Sen. Lindsey Graham exaggerated when he claimed “all the information” that led to the capture of Osama bin Laden came from “enemy combatants held at Guantanamo Bay.” Detainees provided “key information” about bin Laden’s “courier network,” but “other sources” provided “other intelligence” that ultimately led to his capture and death, intelligence officials have said.
Graham appeared April 22 on Greta Van Susteren’s “On the Record” on Fox News to discuss the Obama administration’s announcement earlier that day that it would not treat the suspect in the Boston Marathon bombing as an “enemy combatant.” The South Carolina Republican agreed with the administration that Dzhokhar Tsarnaev, 19, should be tried in a federal civilian court. However, Graham said Tsarnaev should be designated an “enemy combatant” — which would allow the U.S. to interrogate Tsarnaev without a lawyer present to collect intelligence on what, if anything, he knows about other terrorist plots.
Graham, April 22: All the information that led to the capture of Osama bin Laden came from enemy combatants held at Guantanamo Bay, interrogated over a long period of time.

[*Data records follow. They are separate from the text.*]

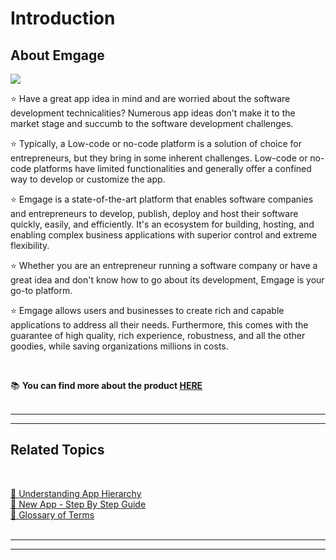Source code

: # Introduction

## About Emgage

![](../resources/emgage-logo-large-transparent-2.png)

⭐ Have a great app idea in mind and are worried about the software development technicalities? Numerous app ideas don't make it to the market stage and succumb to the software development challenges.

⭐ Typically, a Low-code or no-code platform is a solution of choice for entrepreneurs, but they bring in some inherent challenges. Low-code or no-code platforms have limited functionalities and generally offer a confined way to develop or customize the app.

⭐ Emgage is a state-of-the-art platform that enables software companies and entrepreneurs to develop, publish, deploy and host their software quickly, easily, and efficiently. It's an ecosystem for building, hosting, and enabling complex business applications with superior control and extreme flexibility.

⭐ Whether you are an entrepreneur running a software company or have a great idea and don't know how to go about its development, Emgage is your go-to platform.

⭐ Emgage allows users and businesses to create rich and capable applications to address all their needs. Furthermore, this comes with the guarantee of high quality, rich experience, robustness, and all the other goodies, while saving organizations millions in costs. 

<BR>

📚 **You can find more about the product [HERE][]**  
<BR>

---
---

## Related Topics

<BR>

[🔖 Understanding App Hierarchy](articles/apphierarchy.md)<BR>
[🔖 New App - Step By Step Guide](articles/createnewchildapp.md)<BR>
[🔖 Glossary of Terms](articles/glossary.md) <BR>
<BR>




---
---


[here]: https://emgage.com/product/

Graham’s use of the word “all” got our attention.
It’s true that over a number of years “key information was gleaned from detainees” about bin Laden’s “courier network” and one courier in particular, according to a senior intelligence officer at a May 2, 2011, Defense Department briefing after bin Laden was killed. “But it was by no means the only bit of information,” the official said. “We had other sources — I can’t describe those — that helped with the final intelligence picture.”
That is consistent with the accounts given at the time by then-CIA Director Leon Panetta and an unnamed senior administration official who spoke at a May 2, 2011, White House briefing on the killing of bin Laden. (It is customary that senior administration officials who speak at official press briefings on major news events remain anonymous.)
Panetta and the unnamed senior administration official said detainees provided the nickname of the courier who ultimately helped lead the U.S. to bin Laden, but not his true identity or the location of bin Laden’s secret compound in Abbottabad.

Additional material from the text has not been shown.